• THE TASK
Line count for "name": state how many lines of the data below include it, and output nothing more.

[Data excerpts]
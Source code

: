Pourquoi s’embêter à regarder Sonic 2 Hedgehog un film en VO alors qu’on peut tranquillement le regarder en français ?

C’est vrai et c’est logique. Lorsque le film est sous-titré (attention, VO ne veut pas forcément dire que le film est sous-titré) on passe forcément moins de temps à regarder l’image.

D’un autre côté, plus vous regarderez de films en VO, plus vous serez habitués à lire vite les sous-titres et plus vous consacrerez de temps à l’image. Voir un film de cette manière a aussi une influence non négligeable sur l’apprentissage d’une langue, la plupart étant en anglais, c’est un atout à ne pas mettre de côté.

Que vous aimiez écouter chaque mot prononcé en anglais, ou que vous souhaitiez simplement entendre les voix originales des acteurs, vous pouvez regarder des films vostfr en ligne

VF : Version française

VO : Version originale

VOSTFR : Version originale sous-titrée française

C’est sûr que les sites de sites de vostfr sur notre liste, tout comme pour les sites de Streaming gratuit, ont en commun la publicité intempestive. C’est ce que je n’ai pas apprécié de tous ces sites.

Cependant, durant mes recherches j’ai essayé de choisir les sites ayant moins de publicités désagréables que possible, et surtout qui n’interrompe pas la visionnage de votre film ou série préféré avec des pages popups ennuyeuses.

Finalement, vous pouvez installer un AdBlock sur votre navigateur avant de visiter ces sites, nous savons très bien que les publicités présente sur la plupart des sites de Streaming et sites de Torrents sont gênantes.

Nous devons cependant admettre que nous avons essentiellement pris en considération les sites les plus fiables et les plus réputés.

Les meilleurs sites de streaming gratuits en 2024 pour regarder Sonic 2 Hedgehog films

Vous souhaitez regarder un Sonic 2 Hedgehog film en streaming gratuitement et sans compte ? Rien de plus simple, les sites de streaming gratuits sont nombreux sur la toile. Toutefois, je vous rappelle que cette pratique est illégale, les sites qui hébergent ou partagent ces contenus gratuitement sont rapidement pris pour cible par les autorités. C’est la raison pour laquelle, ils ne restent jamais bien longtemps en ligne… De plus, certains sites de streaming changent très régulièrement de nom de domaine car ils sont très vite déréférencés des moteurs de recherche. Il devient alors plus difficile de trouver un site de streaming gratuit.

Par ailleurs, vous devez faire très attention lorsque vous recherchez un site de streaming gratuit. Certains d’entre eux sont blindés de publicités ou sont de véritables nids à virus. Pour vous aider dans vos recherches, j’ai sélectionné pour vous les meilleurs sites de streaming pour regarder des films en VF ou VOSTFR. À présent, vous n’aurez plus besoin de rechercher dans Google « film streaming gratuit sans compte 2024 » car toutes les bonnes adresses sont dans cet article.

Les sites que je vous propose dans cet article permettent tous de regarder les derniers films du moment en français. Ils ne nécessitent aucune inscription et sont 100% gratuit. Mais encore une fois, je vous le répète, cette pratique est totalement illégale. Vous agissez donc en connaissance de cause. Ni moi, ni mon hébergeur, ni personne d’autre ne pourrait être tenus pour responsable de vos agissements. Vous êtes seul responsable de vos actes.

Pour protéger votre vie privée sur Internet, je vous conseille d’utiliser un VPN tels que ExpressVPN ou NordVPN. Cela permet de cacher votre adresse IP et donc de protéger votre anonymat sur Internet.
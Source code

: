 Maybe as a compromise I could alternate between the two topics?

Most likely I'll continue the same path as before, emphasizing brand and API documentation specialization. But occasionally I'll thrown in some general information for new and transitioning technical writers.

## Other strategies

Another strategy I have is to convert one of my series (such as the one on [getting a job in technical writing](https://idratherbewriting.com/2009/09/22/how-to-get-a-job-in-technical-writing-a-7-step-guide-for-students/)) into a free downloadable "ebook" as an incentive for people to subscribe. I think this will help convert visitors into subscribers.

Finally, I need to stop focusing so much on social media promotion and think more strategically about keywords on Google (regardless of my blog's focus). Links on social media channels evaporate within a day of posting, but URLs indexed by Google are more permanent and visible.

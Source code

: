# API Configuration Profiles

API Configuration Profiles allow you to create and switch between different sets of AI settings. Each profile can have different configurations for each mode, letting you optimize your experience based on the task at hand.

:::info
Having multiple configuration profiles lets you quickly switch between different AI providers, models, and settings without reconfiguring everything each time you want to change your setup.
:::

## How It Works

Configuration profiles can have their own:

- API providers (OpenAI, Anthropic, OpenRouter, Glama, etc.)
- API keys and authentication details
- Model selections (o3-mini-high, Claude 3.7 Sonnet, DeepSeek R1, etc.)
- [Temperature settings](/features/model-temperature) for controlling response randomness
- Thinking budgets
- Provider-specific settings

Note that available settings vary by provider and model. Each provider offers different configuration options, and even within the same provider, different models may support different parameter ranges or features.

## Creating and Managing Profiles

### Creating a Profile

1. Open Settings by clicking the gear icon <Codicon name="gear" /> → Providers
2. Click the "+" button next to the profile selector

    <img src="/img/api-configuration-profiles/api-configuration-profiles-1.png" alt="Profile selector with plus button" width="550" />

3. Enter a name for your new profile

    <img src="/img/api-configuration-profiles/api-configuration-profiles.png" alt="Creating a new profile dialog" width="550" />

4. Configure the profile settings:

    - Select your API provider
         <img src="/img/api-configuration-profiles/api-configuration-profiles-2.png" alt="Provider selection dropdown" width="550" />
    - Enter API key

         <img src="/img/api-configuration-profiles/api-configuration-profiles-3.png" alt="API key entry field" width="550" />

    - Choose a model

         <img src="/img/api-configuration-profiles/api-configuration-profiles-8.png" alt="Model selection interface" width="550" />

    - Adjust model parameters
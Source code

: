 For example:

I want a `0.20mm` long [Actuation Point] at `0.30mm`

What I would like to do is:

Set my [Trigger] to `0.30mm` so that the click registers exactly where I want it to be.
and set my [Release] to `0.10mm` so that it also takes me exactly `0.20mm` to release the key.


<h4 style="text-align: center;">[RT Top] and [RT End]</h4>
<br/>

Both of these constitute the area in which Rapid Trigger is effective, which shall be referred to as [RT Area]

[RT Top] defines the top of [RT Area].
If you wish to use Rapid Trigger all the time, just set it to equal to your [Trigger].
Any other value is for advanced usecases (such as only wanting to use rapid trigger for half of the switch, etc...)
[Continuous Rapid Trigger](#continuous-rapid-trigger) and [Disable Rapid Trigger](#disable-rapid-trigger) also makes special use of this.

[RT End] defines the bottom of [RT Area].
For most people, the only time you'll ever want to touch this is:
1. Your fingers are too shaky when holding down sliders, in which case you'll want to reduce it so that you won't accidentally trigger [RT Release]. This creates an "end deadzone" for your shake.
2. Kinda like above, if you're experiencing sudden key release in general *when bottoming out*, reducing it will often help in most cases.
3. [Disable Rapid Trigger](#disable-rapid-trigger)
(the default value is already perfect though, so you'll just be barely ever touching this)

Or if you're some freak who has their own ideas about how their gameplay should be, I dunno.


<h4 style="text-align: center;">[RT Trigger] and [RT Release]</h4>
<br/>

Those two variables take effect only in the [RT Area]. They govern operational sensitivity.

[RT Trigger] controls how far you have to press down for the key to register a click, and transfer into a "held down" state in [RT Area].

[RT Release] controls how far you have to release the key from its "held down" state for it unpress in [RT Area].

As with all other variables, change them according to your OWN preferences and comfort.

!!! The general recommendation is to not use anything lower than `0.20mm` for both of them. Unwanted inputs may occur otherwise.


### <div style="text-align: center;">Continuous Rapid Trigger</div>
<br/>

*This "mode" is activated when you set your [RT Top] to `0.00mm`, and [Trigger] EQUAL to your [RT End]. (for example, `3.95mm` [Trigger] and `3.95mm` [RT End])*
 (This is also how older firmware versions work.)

• OUTPUT FOR THIS TASK
2